Stored data
*** Begin section ***

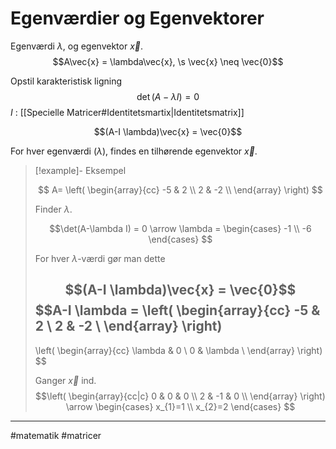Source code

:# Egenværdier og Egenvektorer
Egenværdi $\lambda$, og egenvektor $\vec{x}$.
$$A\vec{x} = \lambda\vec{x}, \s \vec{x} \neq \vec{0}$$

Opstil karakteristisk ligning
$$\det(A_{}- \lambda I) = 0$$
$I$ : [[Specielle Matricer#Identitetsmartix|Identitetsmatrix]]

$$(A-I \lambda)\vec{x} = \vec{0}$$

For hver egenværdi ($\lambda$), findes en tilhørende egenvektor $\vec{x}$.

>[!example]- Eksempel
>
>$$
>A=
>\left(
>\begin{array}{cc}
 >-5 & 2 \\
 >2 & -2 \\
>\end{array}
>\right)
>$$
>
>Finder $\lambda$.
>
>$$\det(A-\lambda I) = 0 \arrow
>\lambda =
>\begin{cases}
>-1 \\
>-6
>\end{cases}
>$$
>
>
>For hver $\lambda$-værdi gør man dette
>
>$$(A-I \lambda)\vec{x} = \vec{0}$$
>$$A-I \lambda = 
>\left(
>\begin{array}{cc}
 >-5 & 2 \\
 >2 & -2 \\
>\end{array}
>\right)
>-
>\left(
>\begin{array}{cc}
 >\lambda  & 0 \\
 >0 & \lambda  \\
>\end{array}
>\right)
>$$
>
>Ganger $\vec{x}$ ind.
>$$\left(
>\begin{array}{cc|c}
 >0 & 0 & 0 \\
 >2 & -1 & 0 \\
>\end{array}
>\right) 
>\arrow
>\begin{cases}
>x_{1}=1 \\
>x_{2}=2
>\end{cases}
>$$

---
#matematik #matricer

*** End section ***
*** Begin section ***

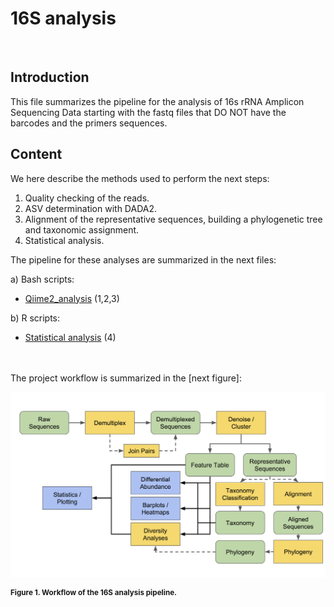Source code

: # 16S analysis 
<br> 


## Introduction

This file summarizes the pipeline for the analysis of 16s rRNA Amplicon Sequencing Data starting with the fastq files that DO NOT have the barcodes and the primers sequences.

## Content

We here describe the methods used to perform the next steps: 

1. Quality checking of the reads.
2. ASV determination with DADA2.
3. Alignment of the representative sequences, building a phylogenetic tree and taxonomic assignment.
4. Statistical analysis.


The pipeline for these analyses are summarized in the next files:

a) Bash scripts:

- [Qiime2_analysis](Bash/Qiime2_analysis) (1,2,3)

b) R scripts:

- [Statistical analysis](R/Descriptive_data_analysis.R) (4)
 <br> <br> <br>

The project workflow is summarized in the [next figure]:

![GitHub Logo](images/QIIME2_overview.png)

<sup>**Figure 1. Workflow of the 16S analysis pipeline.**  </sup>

*** End section ***

Aim of the exercise
For this task, write out exactly the lines of the entries above, starting at the line with "The pipeline for these" and ending at the line with "<sup>**Figure 1. Workflow", both included, and no others.

Solution to this task
The pipeline for these analyses are summarized in the next files:

a) Bash scripts:

- [Qiime2_analysis](Bash/Qiime2_analysis) (1,2,3)

b) R scripts:

- [Statistical analysis](R/Descriptive_data_analysis.R) (4)
 <br> <br> <br>

The project workflow is summarized in the [next figure]:

![GitHub Logo](images/QIIME2_overview.png)

<sup>**Figure 1. Workflow of the 16S analysis pipeline.**  </sup>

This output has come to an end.